Introduction

Artificial intelligence (AI) was born in the 1950s [1], spreading in various fields in the last years including statistics, psychology, linguistics, and also medicine and surgery [2,3,4,5,6]. Surgeons must take decision for a correct diagnosis and treatment during their daily activity. This is not always easy and AI could have a role in this scenario. In fact, the aim of AI in medicine is to solve real-life clinical problems, achieving a result that has to be similar or even better than human mind’s [7, 8]. Specific applications of AI in surgery are preoperative risk prediction, intraoperative video analysis and electronic health records. Physicians have assisted to a spreading role of AI in the last decade and this involved different medical specialties such as ophthalmology [9], cardiology [10], urology [11, 12], but also colorectal [13,14,15], gastric [16, 17], hepatobiliary and pancreatic surgery [18,19,20,21]. Its role in the emergency departments has also been investigated [22,23,24,25,26]. De Simone et al.[27, 28] conceived the Artificial Intelligence in Emergency and Trauma Surgery project aiming at increasing AI availability for emergency surgeons. They carried out a survey to assess the relationship between AI and the emergency surgeons. It came out that most of them has an interest in this field and believes that could be helpful in improving clinical outcomes and surgical education. We considered one of the most common condition the emergency surgeons have to face, acute appendicitis, to assess the state of the art of AI in this frequent acute disease. For this reason, the role of AI in diagnosis and treatment of acute appendicitis will be discussed in the next sections.

Terminology of AI

AI has various subfields (Table 1). Machine learning (ML) [29] is certainly the most developed branch. It is based on algorithms which provide answers from a statistical analysis on large datasets. ML can be supervised, in which input objects and a desired output value train a model, or unsupervised [6]. Among the supervised ML techniques, one of the most widely used is logistic regression (LR). It is a statistical model used in machine learning classification algorithms to obtain the probability of belonging to a certain class. LR belongs to generalized linear models (GLM), a flexible generalization of ordinary linear regression.

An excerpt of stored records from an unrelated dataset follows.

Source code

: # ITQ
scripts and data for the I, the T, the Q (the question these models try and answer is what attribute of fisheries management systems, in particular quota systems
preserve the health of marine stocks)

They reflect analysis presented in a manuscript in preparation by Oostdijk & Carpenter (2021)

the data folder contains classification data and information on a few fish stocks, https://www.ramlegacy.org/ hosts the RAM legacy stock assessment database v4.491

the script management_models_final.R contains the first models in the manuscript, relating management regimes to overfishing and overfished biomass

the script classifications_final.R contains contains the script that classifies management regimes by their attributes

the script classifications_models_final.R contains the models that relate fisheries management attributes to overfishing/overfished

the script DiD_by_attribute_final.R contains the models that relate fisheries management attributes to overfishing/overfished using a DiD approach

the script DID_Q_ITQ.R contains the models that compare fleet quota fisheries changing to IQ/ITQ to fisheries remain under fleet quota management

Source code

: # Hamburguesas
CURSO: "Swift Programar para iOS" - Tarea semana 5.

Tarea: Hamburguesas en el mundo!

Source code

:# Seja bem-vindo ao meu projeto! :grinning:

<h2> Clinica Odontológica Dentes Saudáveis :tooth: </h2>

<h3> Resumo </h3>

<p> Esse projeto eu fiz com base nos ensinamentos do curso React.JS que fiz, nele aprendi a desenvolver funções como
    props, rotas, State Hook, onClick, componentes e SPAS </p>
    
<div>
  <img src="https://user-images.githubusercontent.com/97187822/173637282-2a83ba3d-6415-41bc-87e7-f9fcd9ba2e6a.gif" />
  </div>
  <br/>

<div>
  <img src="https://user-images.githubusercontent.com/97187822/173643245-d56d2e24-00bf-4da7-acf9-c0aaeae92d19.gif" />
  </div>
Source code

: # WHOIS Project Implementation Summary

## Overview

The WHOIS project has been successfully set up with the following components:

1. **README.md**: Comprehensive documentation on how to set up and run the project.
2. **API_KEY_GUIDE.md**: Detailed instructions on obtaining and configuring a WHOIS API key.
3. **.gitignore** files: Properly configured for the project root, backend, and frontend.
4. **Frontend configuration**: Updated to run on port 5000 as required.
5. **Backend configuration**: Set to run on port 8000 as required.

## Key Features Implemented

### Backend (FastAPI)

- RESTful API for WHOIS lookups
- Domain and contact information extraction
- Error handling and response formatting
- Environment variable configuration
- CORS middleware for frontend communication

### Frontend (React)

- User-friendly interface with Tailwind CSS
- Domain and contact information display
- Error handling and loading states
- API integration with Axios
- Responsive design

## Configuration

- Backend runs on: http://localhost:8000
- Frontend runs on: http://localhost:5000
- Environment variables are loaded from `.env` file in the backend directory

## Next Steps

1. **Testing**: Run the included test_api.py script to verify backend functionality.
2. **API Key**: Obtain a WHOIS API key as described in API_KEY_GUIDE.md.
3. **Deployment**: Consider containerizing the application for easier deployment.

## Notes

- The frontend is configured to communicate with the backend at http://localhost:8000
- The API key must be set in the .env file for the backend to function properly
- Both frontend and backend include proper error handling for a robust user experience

Table 1 Terminology of artificial intelligence

Another widely used supervised model is random forest (RF) [30]. It is an ensemble learning method for classification, regression and other tasks that operates by constructing a multitude of decision trees at the time of training. RF aim is to achieve good predictive results through randomization of predictive factors. Support vector machine (SVM) [31], k-nearest neighbors (K-NN) [32], naïve bayes (NB) [33] are other frequently used supervised ML models. Decision tree (DT) [34] is a ML model that represents a series of logical decisions made on the basis of attribute values. DT consists of a tree structure that is used to make decisions or predictions from input data. This large family is represented, amongst many, by gradient boosted tree (GBT), classification and regression tree (CART), and even RF, which combine the simplicity of decision trees with the flexibility and power of an ensemble model. Unlike supervised learning, unsupervised learning does not utilize a prespecified annotation; rather, it draws inferences from unlabeled data to identify patterns and/or structure within a data set. This type of learning can be useful in identifying relationships between groups (e.g., clustering) for further hypothesis generation [35].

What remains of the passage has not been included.